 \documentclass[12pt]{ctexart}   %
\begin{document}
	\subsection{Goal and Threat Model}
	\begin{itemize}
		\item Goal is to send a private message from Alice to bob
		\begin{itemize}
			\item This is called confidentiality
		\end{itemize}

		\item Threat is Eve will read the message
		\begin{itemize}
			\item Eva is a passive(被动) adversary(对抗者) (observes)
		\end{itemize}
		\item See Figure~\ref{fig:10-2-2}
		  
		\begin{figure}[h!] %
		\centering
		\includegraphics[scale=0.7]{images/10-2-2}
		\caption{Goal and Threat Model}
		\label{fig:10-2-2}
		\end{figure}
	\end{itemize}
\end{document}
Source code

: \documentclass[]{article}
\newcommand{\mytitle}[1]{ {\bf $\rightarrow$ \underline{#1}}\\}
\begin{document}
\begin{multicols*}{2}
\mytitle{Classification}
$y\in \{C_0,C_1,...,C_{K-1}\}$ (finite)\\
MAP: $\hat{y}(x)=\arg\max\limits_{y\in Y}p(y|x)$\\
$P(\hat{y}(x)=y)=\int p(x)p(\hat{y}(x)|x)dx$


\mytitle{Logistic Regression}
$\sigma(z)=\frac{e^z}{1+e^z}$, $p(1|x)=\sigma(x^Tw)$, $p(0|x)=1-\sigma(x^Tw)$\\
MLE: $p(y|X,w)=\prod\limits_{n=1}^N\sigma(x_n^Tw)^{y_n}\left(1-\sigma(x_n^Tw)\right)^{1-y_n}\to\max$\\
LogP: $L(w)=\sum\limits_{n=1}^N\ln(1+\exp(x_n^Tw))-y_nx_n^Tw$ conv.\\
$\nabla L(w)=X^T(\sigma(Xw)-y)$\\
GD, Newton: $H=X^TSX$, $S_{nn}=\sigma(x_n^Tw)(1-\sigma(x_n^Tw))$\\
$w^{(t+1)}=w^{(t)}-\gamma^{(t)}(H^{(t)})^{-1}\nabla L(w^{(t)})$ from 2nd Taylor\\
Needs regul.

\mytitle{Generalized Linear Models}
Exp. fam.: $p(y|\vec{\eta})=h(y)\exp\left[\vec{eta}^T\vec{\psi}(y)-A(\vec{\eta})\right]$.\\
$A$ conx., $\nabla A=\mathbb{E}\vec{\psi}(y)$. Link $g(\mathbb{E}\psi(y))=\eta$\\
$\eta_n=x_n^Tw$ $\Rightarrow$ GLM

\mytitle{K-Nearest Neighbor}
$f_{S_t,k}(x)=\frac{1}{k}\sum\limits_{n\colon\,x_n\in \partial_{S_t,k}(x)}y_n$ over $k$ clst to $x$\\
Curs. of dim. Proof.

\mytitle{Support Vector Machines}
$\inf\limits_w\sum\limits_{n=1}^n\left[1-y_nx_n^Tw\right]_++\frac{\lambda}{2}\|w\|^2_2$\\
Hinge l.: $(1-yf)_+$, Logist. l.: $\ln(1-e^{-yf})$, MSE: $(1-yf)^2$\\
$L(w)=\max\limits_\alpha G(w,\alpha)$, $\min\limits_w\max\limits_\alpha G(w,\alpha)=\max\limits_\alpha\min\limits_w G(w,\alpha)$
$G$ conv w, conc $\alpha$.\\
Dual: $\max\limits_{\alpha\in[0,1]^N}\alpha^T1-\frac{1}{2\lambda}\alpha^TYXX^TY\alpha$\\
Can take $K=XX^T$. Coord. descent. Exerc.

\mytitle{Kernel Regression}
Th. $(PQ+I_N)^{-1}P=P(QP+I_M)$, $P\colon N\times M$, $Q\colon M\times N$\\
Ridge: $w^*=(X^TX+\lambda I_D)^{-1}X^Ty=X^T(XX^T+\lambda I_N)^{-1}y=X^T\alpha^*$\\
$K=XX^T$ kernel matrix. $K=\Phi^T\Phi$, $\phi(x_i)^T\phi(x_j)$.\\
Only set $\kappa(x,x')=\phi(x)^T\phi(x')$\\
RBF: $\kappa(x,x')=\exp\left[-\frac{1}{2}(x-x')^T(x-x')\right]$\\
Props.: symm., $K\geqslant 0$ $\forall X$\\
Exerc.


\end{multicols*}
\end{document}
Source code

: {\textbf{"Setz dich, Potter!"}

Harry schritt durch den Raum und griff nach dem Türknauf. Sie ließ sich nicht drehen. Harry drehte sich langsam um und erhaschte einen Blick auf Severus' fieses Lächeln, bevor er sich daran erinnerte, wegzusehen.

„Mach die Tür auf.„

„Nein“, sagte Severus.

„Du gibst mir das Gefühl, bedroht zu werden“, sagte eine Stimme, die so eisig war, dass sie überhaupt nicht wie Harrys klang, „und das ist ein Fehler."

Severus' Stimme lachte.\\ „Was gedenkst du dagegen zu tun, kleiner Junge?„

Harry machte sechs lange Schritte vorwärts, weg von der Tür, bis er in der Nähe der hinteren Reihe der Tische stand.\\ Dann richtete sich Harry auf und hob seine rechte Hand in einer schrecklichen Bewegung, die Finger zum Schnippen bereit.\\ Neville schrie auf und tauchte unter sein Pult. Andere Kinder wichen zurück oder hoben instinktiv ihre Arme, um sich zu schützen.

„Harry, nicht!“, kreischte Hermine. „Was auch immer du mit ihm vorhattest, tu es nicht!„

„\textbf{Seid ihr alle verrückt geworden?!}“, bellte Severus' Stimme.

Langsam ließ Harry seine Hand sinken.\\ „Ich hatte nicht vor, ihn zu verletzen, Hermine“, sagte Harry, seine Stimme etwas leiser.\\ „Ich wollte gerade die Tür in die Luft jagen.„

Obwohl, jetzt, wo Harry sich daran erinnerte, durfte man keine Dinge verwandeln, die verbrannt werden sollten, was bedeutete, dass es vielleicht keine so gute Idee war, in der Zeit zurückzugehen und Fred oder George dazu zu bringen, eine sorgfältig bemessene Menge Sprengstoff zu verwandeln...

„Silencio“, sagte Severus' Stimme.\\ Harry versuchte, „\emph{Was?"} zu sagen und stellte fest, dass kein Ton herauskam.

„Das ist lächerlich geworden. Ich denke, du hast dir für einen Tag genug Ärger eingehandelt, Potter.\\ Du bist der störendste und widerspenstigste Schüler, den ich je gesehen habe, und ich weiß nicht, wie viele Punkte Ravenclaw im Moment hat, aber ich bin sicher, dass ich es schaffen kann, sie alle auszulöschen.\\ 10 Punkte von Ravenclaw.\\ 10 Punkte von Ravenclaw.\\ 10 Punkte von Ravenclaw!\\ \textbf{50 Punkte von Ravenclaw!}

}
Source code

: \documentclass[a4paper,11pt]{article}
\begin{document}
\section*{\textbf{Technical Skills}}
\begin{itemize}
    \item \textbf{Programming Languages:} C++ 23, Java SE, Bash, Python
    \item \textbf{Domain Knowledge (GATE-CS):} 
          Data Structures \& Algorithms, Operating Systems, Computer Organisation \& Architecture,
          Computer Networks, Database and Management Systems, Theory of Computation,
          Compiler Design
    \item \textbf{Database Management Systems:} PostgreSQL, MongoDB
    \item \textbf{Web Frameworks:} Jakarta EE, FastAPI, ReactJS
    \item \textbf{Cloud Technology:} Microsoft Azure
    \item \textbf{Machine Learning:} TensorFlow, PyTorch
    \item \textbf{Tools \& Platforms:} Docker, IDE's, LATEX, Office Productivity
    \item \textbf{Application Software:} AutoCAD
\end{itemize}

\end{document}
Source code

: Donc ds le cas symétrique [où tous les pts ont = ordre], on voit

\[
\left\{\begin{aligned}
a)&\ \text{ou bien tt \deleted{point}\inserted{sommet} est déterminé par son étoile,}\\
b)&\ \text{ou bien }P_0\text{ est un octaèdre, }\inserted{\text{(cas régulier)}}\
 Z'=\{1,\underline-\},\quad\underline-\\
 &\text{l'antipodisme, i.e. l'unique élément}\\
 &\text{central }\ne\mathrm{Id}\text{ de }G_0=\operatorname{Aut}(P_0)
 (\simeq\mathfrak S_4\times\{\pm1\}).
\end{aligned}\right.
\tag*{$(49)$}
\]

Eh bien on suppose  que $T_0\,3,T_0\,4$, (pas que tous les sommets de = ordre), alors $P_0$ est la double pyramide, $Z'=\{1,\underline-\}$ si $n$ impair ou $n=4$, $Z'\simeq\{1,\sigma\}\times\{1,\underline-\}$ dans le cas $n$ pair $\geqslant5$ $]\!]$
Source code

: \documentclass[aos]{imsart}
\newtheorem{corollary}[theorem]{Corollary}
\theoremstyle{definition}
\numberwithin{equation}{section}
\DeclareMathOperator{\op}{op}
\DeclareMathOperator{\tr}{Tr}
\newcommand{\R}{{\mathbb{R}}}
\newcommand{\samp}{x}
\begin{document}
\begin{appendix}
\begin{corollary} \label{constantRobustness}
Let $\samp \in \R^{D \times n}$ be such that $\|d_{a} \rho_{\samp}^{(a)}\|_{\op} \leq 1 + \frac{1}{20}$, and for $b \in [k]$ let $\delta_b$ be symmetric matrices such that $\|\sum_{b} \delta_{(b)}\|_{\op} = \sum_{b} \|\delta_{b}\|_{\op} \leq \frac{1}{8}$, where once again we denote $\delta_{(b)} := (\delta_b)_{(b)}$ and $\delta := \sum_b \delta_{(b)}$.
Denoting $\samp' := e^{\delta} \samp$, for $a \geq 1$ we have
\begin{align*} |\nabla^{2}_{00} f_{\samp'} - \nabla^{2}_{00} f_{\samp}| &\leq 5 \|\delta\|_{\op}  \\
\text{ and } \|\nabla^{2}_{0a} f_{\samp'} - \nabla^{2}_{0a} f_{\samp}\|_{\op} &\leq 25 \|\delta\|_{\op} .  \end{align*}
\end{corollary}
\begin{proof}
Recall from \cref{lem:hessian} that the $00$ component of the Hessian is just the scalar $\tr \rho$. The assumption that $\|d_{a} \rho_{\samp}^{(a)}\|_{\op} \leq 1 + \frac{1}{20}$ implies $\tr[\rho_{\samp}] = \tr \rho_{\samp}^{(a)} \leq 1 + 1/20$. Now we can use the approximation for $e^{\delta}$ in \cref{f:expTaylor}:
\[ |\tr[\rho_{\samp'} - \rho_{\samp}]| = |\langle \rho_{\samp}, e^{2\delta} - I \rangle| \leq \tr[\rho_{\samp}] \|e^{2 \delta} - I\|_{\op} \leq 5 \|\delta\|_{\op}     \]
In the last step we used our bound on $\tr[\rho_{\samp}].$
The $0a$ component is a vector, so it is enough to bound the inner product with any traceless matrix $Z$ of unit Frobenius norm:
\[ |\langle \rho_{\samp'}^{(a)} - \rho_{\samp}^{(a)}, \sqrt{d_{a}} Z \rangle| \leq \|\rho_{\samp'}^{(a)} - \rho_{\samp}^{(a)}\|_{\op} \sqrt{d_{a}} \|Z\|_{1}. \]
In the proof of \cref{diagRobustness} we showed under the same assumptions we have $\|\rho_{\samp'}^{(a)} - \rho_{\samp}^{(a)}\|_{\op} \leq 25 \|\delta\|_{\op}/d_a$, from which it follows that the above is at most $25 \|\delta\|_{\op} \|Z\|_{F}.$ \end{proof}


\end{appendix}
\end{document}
━━━━━━
In the listing, find every line containing the word "mytitle" and list it.

§ **Answer for this exercise**
\newcommand{\mytitle}[1]{ {\bf $\rightarrow$ \underline{#1}}\\}
\mytitle{Classification}
\mytitle{Logistic Regression}
\mytitle{Generalized Linear Models}
\mytitle{K-Nearest Neighbor}
\mytitle{Support Vector Machines}
\mytitle{Kernel Regression}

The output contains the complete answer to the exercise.